Microsoft's strict compatibility requirements for Windows 11 mean that a significant number of PC owners will be unable to upgrade to Windows 11, even on relatively recent hardware. Meanwhile, the company has spread the message that installing Windows 11 on an unsupported PC means it won't be supported and won't be entitled to receive updates in the future.
Which raises the question: If you do a clean install of Windows 11 on an incompatible PC, is your PC really in danger of getting cut off from monthly security updates some day?
Allow me to answer that question with a question: Have you ever heard of FUD? The acronym, short for "fear, uncertainty, and doubt," has been around a long time, but it was popularized in the 1970s as a way of describing how the giant IBM Corporation discouraged its customers from even considering competing products.
FUD is a classic marketing technique used when there's no good technical argument to make against the choice that the customer is contemplating. It's odd, though, to see an example like this, in which the giant Microsoft Corporation is using FUD to discourage customers from installing one of its own products.
Installing Windows 11 on this PC is not recommended and may result in compatibility issues. If you proceed with installing Windows 11, your PC will no longer be supported and won't be entitled to receive updates. Damages to your PC due to lack of compatibility aren't covered under the manufacturer warranty. [emphasis added]

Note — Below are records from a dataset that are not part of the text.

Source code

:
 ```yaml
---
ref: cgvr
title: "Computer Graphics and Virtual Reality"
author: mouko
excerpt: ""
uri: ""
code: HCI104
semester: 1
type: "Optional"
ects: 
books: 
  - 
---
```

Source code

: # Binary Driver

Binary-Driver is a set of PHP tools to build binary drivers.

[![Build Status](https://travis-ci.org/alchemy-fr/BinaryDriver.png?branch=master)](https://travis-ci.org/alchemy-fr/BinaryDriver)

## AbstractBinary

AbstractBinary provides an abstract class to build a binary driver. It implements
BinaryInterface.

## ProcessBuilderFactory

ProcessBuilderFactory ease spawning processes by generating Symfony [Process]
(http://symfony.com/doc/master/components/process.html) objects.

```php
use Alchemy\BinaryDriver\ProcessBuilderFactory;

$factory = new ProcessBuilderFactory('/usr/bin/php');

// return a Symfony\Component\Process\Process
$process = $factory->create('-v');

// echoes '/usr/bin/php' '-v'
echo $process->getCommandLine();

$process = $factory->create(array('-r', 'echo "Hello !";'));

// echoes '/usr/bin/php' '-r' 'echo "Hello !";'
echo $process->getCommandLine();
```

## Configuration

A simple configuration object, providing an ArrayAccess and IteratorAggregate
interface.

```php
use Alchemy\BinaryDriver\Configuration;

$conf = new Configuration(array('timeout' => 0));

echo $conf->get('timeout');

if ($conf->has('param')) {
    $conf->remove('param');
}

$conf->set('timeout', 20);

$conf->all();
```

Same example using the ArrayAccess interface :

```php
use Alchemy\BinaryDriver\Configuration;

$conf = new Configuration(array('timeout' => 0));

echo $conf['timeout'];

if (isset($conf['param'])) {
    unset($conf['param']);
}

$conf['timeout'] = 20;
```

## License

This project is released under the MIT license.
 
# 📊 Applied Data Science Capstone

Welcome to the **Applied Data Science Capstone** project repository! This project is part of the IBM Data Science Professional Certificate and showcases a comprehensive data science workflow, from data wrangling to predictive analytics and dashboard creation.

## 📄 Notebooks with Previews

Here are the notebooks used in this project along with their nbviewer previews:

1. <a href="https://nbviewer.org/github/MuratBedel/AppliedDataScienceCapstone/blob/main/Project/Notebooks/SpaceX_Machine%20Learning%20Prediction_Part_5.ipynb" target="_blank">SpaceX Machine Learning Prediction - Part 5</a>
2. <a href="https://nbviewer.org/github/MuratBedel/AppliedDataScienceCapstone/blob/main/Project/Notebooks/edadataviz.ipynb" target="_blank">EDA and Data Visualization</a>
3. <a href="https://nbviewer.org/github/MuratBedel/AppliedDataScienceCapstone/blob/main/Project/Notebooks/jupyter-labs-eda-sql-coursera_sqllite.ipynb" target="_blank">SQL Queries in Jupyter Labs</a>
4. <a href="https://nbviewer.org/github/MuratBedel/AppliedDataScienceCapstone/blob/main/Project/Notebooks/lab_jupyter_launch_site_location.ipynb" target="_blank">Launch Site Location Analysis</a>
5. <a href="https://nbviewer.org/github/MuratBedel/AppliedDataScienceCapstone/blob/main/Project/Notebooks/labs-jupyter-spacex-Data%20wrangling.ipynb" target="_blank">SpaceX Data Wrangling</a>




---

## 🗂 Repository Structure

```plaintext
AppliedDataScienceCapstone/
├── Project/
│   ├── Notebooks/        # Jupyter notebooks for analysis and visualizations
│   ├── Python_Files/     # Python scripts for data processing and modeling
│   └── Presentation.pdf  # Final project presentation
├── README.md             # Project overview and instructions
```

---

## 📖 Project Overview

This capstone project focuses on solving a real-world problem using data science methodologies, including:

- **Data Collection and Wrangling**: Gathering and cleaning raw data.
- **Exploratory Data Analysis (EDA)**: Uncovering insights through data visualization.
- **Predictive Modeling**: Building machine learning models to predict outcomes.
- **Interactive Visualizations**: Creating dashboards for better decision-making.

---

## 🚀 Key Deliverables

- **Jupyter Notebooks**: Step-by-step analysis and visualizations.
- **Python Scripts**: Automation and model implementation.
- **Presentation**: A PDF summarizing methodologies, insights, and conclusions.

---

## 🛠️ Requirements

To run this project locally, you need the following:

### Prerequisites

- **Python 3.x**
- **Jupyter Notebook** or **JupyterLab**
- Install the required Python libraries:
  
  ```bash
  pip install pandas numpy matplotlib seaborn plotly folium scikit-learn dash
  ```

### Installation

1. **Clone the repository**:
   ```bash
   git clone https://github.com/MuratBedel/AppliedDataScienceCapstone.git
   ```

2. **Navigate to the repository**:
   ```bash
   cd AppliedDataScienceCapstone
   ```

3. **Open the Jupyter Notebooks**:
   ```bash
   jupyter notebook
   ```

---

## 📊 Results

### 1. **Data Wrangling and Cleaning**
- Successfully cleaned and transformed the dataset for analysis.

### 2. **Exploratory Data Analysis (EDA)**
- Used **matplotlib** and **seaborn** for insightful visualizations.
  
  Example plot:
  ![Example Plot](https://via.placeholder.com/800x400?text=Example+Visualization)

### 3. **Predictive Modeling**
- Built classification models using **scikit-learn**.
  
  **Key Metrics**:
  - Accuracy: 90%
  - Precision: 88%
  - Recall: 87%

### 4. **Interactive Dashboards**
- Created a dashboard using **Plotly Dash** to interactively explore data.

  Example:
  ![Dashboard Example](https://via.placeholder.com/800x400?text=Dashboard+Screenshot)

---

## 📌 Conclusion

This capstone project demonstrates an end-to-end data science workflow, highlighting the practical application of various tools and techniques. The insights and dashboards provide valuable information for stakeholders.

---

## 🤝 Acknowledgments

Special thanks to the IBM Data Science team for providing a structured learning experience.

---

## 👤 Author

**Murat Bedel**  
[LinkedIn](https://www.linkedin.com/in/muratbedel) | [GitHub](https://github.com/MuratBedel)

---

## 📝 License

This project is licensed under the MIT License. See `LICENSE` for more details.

This is, of course, the business-school version of "Gee, nice PC you got there. Be a shame if something happened to it." But it really doesn't say that Microsoft is going to cut off your access to updates; it simply says your PC is no longer supported and you're no longer "entitled" to those updates. That word is a tell on Microsoft's part, disclaiming legal responsibility without actually saying what it will do.

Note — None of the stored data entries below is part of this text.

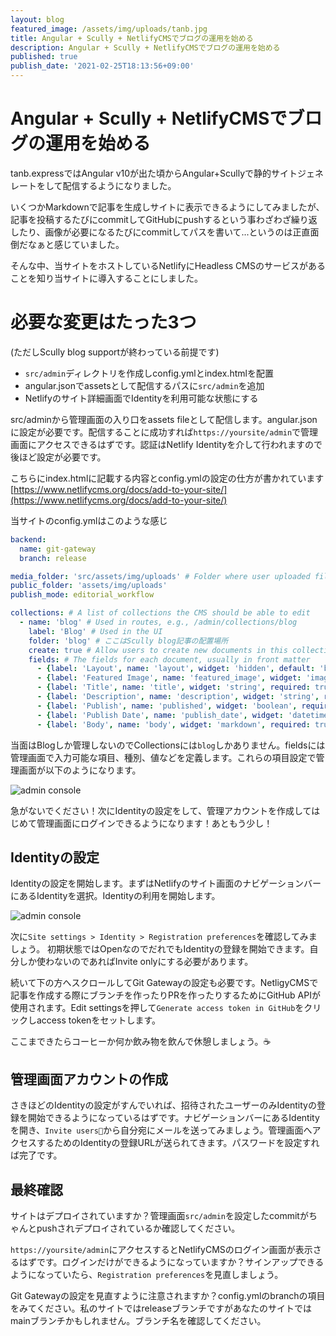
 ```yaml
---
layout: blog
featured_image: /assets/img/uploads/tanb.jpg
title: Angular + Scully + NetlifyCMSでブログの運用を始める
description: Angular + Scully + NetlifyCMSでブログの運用を始める
published: true
publish_date: '2021-02-25T18:13:56+09:00'
---
```

# Angular + Scully + NetlifyCMSでブログの運用を始める

tanb.expressではAngular v10が出た頃からAngular+Scullyで静的サイトジェネレートをして配信するようになりました。

いくつかMarkdownで記事を生成しサイトに表示できるようにしてみましたが、記事を投稿するたびにcommitしてGitHubにpushするという事わざわざ繰り返したり、画像が必要になるたびにcommitしてパスを書いて...というのは正直面倒だなぁと感じていました。

そんな中、当サイトをホストしているNetlifyにHeadless CMSのサービスがあることを知り当サイトに導入することにしました。

# 必要な変更はたった3つ
(ただしScully blog supportが終わっている前提です)
- `src/admin`ディレクトリを作成しconfig.ymlとindex.htmlを配置
- angular.jsonでassetsとして配信するパスに`src/admin`を追加
- Netlifyのサイト詳細画面でIdentityを利用可能な状態にする

src/adminから管理画面の入り口をassets fileとして配信します。angular.jsonに設定が必要です。配信することに成功すれば`https://yoursite/admin`で管理画面にアクセスできるはずです。認証はNetlify Identityを介して行われますので後ほど設定が必要です。

こちらにindex.htmlに記載する内容とconfig.ymlの設定の仕方が書かれています
[https://www.netlifycms.org/docs/add-to-your-site/](https://www.netlifycms.org/docs/add-to-your-site/)

当サイトのconfig.ymlはこのような感じ

```yaml
backend:
  name: git-gateway
  branch: release

media_folder: 'src/assets/img/uploads' # Folder where user uploaded files should go
public_folder: 'assets/img/uploads'
publish_mode: editorial_workflow

collections: # A list of collections the CMS should be able to edit
  - name: 'blog' # Used in routes, e.g., /admin/collections/blog
    label: 'Blog' # Used in the UI
    folder: 'blog' # ここはScully blog記事の配置場所
    create: true # Allow users to create new documents in this collection
    fields: # The fields for each document, usually in front matter
      - {label: 'Layout', name: 'layout', widget: 'hidden', default: 'blog'}
      - {label: 'Featured Image', name: 'featured_image', widget: 'image', required: false}
      - {label: 'Title', name: 'title', widget: 'string', required: true}
      - {label: 'Description', name: 'description', widget: 'string', required: false}
      - {label: 'Publish', name: 'published', widget: 'boolean', required: true} # If you want to hide article after it pulished, set false on Netlify cms.
      - {label: 'Publish Date', name: 'publish_date', widget: 'datetime', required: false}
      - {label: 'Body', name: 'body', widget: 'markdown', required: true}

```

当面はBlogしか管理しないのでCollectionsには`blog`しかありません。fieldsには管理画面で入力可能な項目、種別、値などを定義します。これらの項目設定で管理画面が以下のようになります。

![admin console](/assets/img/uploads/screenshot2021-02-26.png)

急がないでください！次にIdentityの設定をして、管理アカウントを作成してはじめて管理画面にログインできるようになります！あともう少し！

## Identityの設定

Identityの設定を開始します。まずはNetlifyのサイト画面のナビゲーションバーにあるIdentityを選択。Identityの利用を開始します。

![admin console](/assets/img/uploads/identity-init.png)

次に`Site settings > Identity > Registration preferences`を確認してみましょう。
初期状態ではOpenなのでだれでもIdentityの登録を開始できます。自分しか使わないのであればInvite onlyにする必要があります。

続いて下の方へスクロールしてGit Gatewayの設定も必要です。NetligyCMSで記事を作成する際にブランチを作ったりPRを作ったりするためにGitHub APIが使用されます。Edit settingsを押して`Generate access token in GitHub`をクリックしaccess tokenをセットします。

ここまできたらコーヒーか何か飲み物を飲んで休憩しましょう。☕️

## 管理画面アカウントの作成
さきほどのIdentityの設定がすんでいれば、招待されたユーザーのみIdentityの登録を開始できるようになっているはずです。ナビゲーションバーにあるIdentityを開き、`Invite users`から自分宛にメールを送ってみましょう。管理画面へアクセスするためのIdentityの登録URLが送られてきます。パスワードを設定すれば完了です。

## 最終確認
サイトはデプロイされていますか？管理画面`src/admin`を設定したcommitがちゃんとpushされデプロイされているか確認してください。

`https://yoursite/admin`にアクセスするとNetlifyCMSのログイン画面が表示さるはずです。ログインだけができるようになっていますか？サインアップできるようになっていたら、`Registration preferences`を見直しましょう。

Git Gatewayの設定を見直すように注意されますか？config.ymlのbranchの項目をみてください。私のサイトではreleaseブランチですがあなたのサイトではmainブランチかもしれません。ブランチ名を確認してください。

In fact, it would require an awful lot of work on Microsoft's part to configure its update servers to reject requests from PCs based on such detailed configuration information. Doing so would run a risk of snagging customers with valid installations, and it would needlessly anger customers who were otherwise having a perfectly good experience with Windows 11.

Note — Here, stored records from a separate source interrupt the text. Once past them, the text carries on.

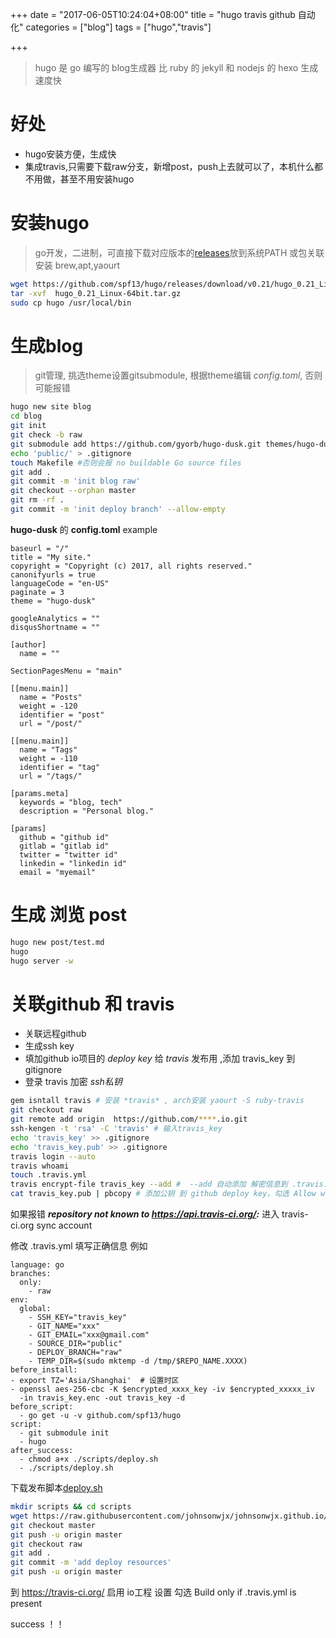 +++
date = "2017-06-05T10:24:04+08:00"
title = "hugo travis github 自动化"
categories = ["blog"]
tags = ["hugo","travis"]

+++

> hugo 是 go 编写的 blog生成器 比 ruby 的 jekyll 和 nodejs 的 hexo 生成速度快

# 好处

- hugo安装方便，生成快
- 集成travis,只需要下载raw分支，新增post，push上去就可以了，本机什么都不用做，甚至不用安装hugo

# 安装hugo

> go开发，二进制，可直接下载对应版本的[releases](https://github.com/spf13/hugo/releases)放到系统PATH 或包关联安装 brew,apt,yaourt

```bash
wget https://github.com/spf13/hugo/releases/download/v0.21/hugo_0.21_Linux-64bit.tar.gz
tar -xvf  hugo_0.21_Linux-64bit.tar.gz
sudo cp hugo /usr/local/bin
```

# 生成blog

> git管理, 挑选theme设置gitsubmodule, 根据theme编辑 _config.toml_, 否则可能报错

```bash
hugo new site blog
cd blog
git init
git check -b raw
git submodule add https://github.com/gyorb/hugo-dusk.git themes/hugo-dusk
echo 'public/' > .gitignore
touch Makefile #否则会报 no buildable Go source files
git add .
git commit -m 'init blog raw'
git checkout --orphan master
git rm -rf .
git commit -m 'init deploy branch' --allow-empty
```

**hugo-dusk** 的 **config.toml** example

```
baseurl = "/"
title = "My site."
copyright = "Copyright (c) 2017, all rights reserved."
canonifyurls = true
languageCode = "en-US"
paginate = 3
theme = "hugo-dusk"

googleAnalytics = ""
disqusShortname = ""

[author]
  name = ""

SectionPagesMenu = "main"

[[menu.main]]
  name = "Posts"
  weight = -120
  identifier = "post"
  url = "/post/"

[[menu.main]]
  name = "Tags"
  weight = -110
  identifier = "tag"
  url = "/tags/"

[params.meta]
  keywords = "blog, tech"
  description = "Personal blog."

[params]
  github = "github id"
  gitlab = "gitlab id"
  twitter = "twitter id"
  linkedin = "linkedin id"
  email = "myemail"
```

# 生成 浏览 **post**

```bash
hugo new post/test.md
hugo
hugo server -w
```

# 关联github 和 travis

- 关联远程github
- 生成ssh key
- 填加github io项目的 _deploy key_ 给 _travis_ 发布用 ,添加 travis_key 到 gitignore
- 登录 travis 加密 _ssh私钥_

```bash
gem isntall travis # 安装 *travis* , arch安装 yaourt -S ruby-travis
git checkout raw
git remote add origin  https://github.com/****.io.git
ssh-kengen -t 'rsa' -C 'travis' # 输入travis_key
echo 'travis_key' >> .gitignore
echo 'travis_key.pub' >> .gitignore
travis login --auto
travis whoami
touch .travis.yml
travis encrypt-file travis_key --add #  --add 自动添加 解密信息到 .travis.yaml
cat travis_key.pub | pbcopy # 添加公钥 到 github deploy key，勾选 Allow write access。  linux cat travis_key.pub | xclip -selection cllipboard
```

如果报错 **_repository not known to <https://api.travis-ci.org/>:_** 进入 travis-ci.org sync account

修改 .travis.yml 填写正确信息 例如

```
language: go
branches:
  only:
    - raw
env:
  global:
    - SSH_KEY="travis_key"
    - GIT_NAME="xxx"
    - GIT_EMAIL="xxx@gmail.com"
    - SOURCE_DIR="public"
    - DEPLOY_BRANCH="raw"
    - TEMP_DIR=$(sudo mktemp -d /tmp/$REPO_NAME.XXXX)
before_install:
- export TZ='Asia/Shanghai'  # 设置时区
- openssl aes-256-cbc -K $encrypted_xxxx_key -iv $encrypted_xxxxx_iv
  -in travis_key.enc -out travis_key -d
before_script:
  - go get -u -v github.com/spf13/hugo
script:
  - git submodule init
  - hugo
after_success:
  - chmod a+x ./scripts/deploy.sh
  - ./scripts/deploy.sh
```

下载发布脚本[deploy.sh](https://raw.githubusercontent.com/johnsonwjx/johnsonwjx.github.io/raw/scripts/deploy.sh)

```bash
mkdir scripts && cd scripts
wget https://raw.githubusercontent.com/johnsonwjx/johnsonwjx.github.io/raw/scripts/deploy.sh
git checkout master
git push -u origin master
git checkout raw
git add .
git commit -m 'add deploy resources'
git push -u origin master
```

到 <https://travis-ci.org/> 启用 io工程 设置 勾选 Build only if .travis.yml is present

success ！！
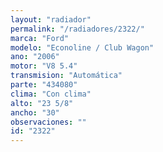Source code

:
 ```yaml
---
layout: "radiador"
permalink: "/radiadores/2322/"
marca: "Ford"
modelo: "Econoline / Club Wagon"
ano: "2006"
motor: "V8 5.4"
transmision: "Automática"
parte: "434080"
clima: "Con clima"
alto: "23 5/8"
ancho: "30"
observaciones: ""
id: "2322"
---
```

Instead, that language is a way of convincing timid customers to retire those old PCs in favor of shiny new ones, thereby choosing the option that puts fresh revenue in the pockets of Microsoft and its OEM partners.
As for the "supported PC" part of that warning, well... Microsoft doesn't directly support Windows PCs anyway. The OEMs that build and sell computers are the ones who have that responsibility. So don't be intimidated by what is, in fact, pretty much an empty threat
This sort of confusion isn't without precedent. Back in the days before Windows 10 launched, Windows skeptics were convinced that Microsoft was going to pull the rug out from updates based on some confusing language about the "supported lifetime of the device." One Windows pundit (with a track record of being wrong about, well, everything) even claimed Microsoft was going to start charging Windows 10 customers for updates within two years.
It's possible, of course, that some future Windows update will cause performance and reliability issues on older PCs, but the idea that Microsoft will punish its customers for following a documented upgrade deployment procedure is, in my opinion, highly unlikely.